… С утра в этот день было так много солнца.
И вдруг ты увидел всех тех, с кем когда-то был рядом.
Комната у тебя небольшая, но люди стояли — как бы это помягче сказать —
достаточно плотно.
Большинство из них было тебе безразлично, но при виде двух-трех у тебя защемило сердце. «Есть ли здесь кто-то, с кем бы ты захотел умирать?», — спросили тебя.
— НЕТ, — поспешно ответил ты.
Слишком поспешно.(с)
… но все же может быть,
что кто-нибудь из них,
еще неназванный, протиснувшись от двери,
мне скажет: «боже мой, да что ж ты так кричишь?
Ну я тебя люблю» — и я ему поверю…
(с)
Последние несколько дней вновь и вновь перечитываю странное произведение... "Книгу Рун" Воденникова... Пожалуй, вполне могу поставить её в ряд с Маркесом и его "Сто Лет Одиночества" как лучшее, что мною было встречено из литературы за прошедший год. Второе я, впрочем, перечитывать пока не решилась. Уж больно давит. Я бы даже сказала - вдавливает. А вот Книга Рун скоро будет выучена мной чуть ли не наизусть. Припадаю к ней, как к источнику живой воды, жадно впитывая слова, пока не почувствую облегчения. И вообще, что уж там, Дмитрий Воденников давно назван моим любимым поэтом. Да. Нравится мне, как он жизнь эту и мир
ощущает... Видимо, во многом по этим ощущениям мы
совпадаем....
Кусочек из вышеуказанной книги, в продолжение эпиграфов.
_______
Из всех русских сказок меня всегда в детстве завораживал только «Аленький цветочек». Не вся эта история с путешествием купца и его нарушенным словом, а совсем другая — основная — любовная его часть. Ближе к концу. Когда Аленушка (или Настенька, или как там звали младшую дочь), уже обещая Чуду-Юду вернуться (то есть надеть кольцо на закате, чтоб неведомый зверь не умер от тоски по ней на своем заколдованном острове), приезжает на короткую — почти солдатскую — побывку домой. А старшие сестры ее обманывают. (То ли от ревности к дорогим подаркам, то ли по плотносбитой коренастой сермяжной бабьей жалости: «что ж ты с уродом и позором таким связалась».) Но факт остается фактом. Они закрывают ставнями окна, и переводят часы. За окнами уже пылает закат, а Аленушка так ничего и не видит.

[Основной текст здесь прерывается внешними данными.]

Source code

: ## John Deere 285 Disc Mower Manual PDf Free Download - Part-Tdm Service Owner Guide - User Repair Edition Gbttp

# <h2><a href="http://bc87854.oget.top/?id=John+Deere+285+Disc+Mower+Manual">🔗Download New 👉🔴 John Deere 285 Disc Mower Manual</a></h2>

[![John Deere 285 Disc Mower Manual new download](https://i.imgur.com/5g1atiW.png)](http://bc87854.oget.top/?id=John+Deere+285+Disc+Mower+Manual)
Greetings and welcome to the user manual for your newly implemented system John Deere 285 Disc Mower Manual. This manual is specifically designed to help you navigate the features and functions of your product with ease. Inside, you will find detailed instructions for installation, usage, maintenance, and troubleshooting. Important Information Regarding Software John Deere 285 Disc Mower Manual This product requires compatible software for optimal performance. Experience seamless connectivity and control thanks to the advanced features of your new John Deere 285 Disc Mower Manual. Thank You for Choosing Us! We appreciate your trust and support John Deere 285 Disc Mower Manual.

… Но когда вдруг понимает, что время вышло, что она предательница и убийца, когда срывает ставни и глядит на пылающую полоску багрового закатного солнца, то кричит она сестрам: «Что же вы со мной сделали?», надевает кольцо на палец — и сразу переносится на потемневший остров. Только там уже дурные дела.
Низкие тучи ходят, деревья гнутся, земля стонет и птицы уже не поют.
А на той поляне, где рос тот самый аленький цветочек, лежит, обняв бугорок, мертвое Чудо-Юдо. И шепчет (или не шепчет, а это я сам все сейчас придумал): «Обманула меня Аленушка-Настенька, не пришла».
Ну а дальнейшее всем хорошо известно.
Так вот именно в этом дальнейшем, в самом конце (когда расколдованный принц в сафьяновых сапожках и она в кокошнике уходили играть свадьбу и рожать белокурых детей), я испытывал сильное чувство, что это не его, а меня обманули.
Потому что я бы на месте Аленушки остался бы с Чудо-Юдо. В том его зачарованном виде. Быть добровольным пленником чудища и одновременно его не бояться и быть им любимым — вот оно настоящее горькое счастье. Настоящий красный цветок.
Хотя с другой стороны…. Какой же сладкой болью, тоской должно было сжиматься трусливое человеческое сердце, когда стоишь на пустынном берегу и смотришь (на опять же закатное) бурное безымянное море. Превращение отменилось, все корабли ушли, на острове никого.
А из чащи — протяжный тоскливый призывный вой.
Выходит на каменный пляж могучее заколдованное животное. Пахнет диким зверем.
Ластится.
… А она его гладит потом по квадратной огромной башке и говорит, как Рената Литвинова из фильма «Настройщик»:
— Ничего-ничего, не бойся. Я еще немного с тобой поживу.